> _Required action_
Only lines containing the word "automation" are needed; pull them out of the material.

> _Data to process_
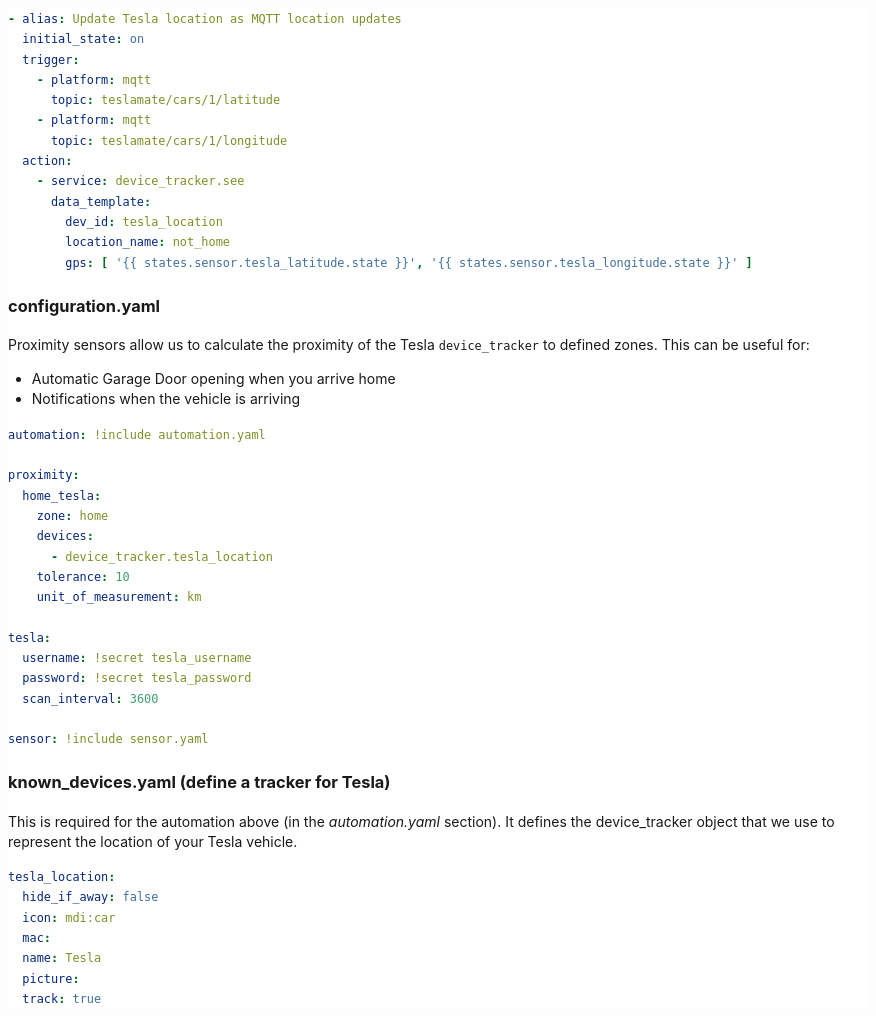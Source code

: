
 ```YAML
- alias: Update Tesla location as MQTT location updates
  initial_state: on
  trigger:
    - platform: mqtt
      topic: teslamate/cars/1/latitude
    - platform: mqtt
      topic: teslamate/cars/1/longitude
  action:
    - service: device_tracker.see
      data_template:
        dev_id: tesla_location
        location_name: not_home
        gps: [ '{{ states.sensor.tesla_latitude.state }}', '{{ states.sensor.tesla_longitude.state }}' ]
```

### configuration.yaml

Proximity sensors allow us to calculate the proximity of the Tesla `device_tracker` to defined zones. This can be useful for:

- Automatic Garage Door opening when you arrive home
- Notifications when the vehicle is arriving

```YAML
automation: !include automation.yaml

proximity:
  home_tesla:
    zone: home
    devices:
      - device_tracker.tesla_location
    tolerance: 10
    unit_of_measurement: km

tesla:
  username: !secret tesla_username
  password: !secret tesla_password
  scan_interval: 3600

sensor: !include sensor.yaml
```

### known_devices.yaml (define a tracker for Tesla)

This is required for the automation above (in the _automation.yaml_ section). It defines the device_tracker object that we use to represent the location of your Tesla vehicle.

```YAML
tesla_location:
  hide_if_away: false
  icon: mdi:car
  mac:
  name: Tesla
  picture:
  track: true
```
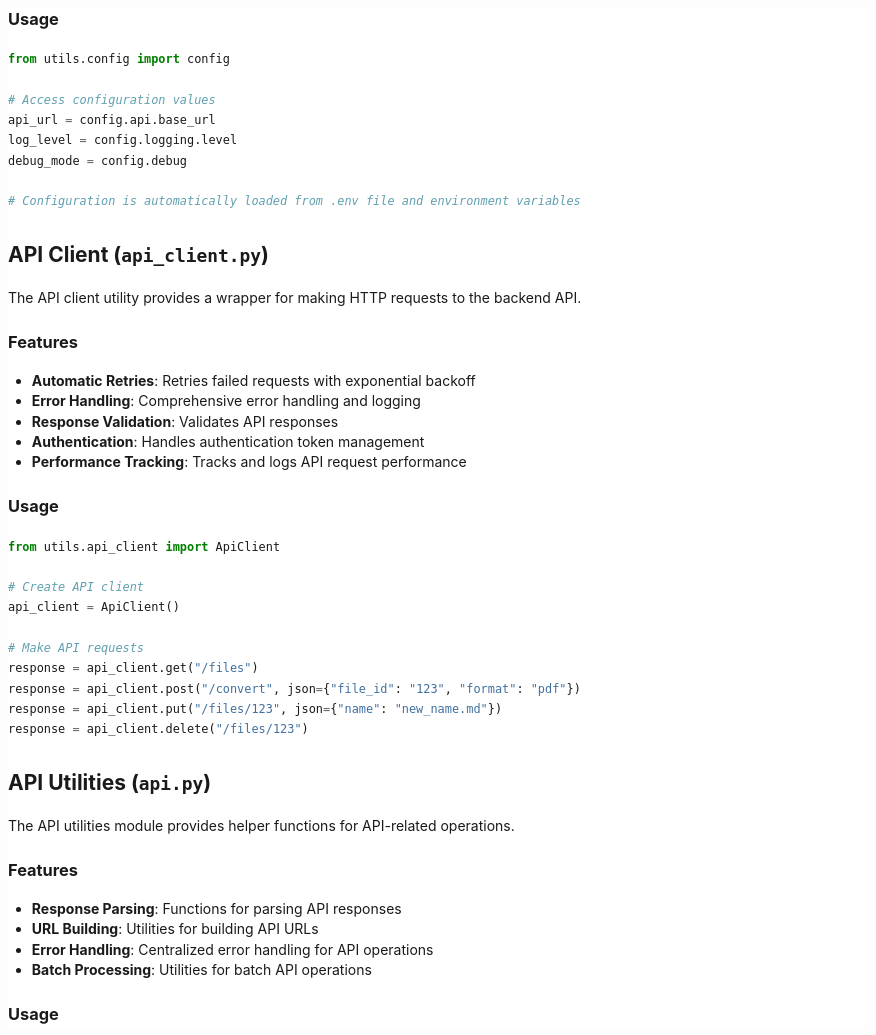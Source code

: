 ### Usage

```python
from utils.config import config

# Access configuration values
api_url = config.api.base_url
log_level = config.logging.level
debug_mode = config.debug

# Configuration is automatically loaded from .env file and environment variables
```

## API Client (`api_client.py`)

The API client utility provides a wrapper for making HTTP requests to the backend API.

### Features

- **Automatic Retries**: Retries failed requests with exponential backoff
- **Error Handling**: Comprehensive error handling and logging
- **Response Validation**: Validates API responses
- **Authentication**: Handles authentication token management
- **Performance Tracking**: Tracks and logs API request performance

### Usage

```python
from utils.api_client import ApiClient

# Create API client
api_client = ApiClient()

# Make API requests
response = api_client.get("/files")
response = api_client.post("/convert", json={"file_id": "123", "format": "pdf"})
response = api_client.put("/files/123", json={"name": "new_name.md"})
response = api_client.delete("/files/123")
```

## API Utilities (`api.py`)

The API utilities module provides helper functions for API-related operations.

### Features

- **Response Parsing**: Functions for parsing API responses
- **URL Building**: Utilities for building API URLs
- **Error Handling**: Centralized error handling for API operations
- **Batch Processing**: Utilities for batch API operations

### Usage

> _Finished task_
automation: !include automation.yaml
This is required for the automation above (in the _automation.yaml_ section). It defines the device_tracker object that we use to represent the location of your Tesla vehicle.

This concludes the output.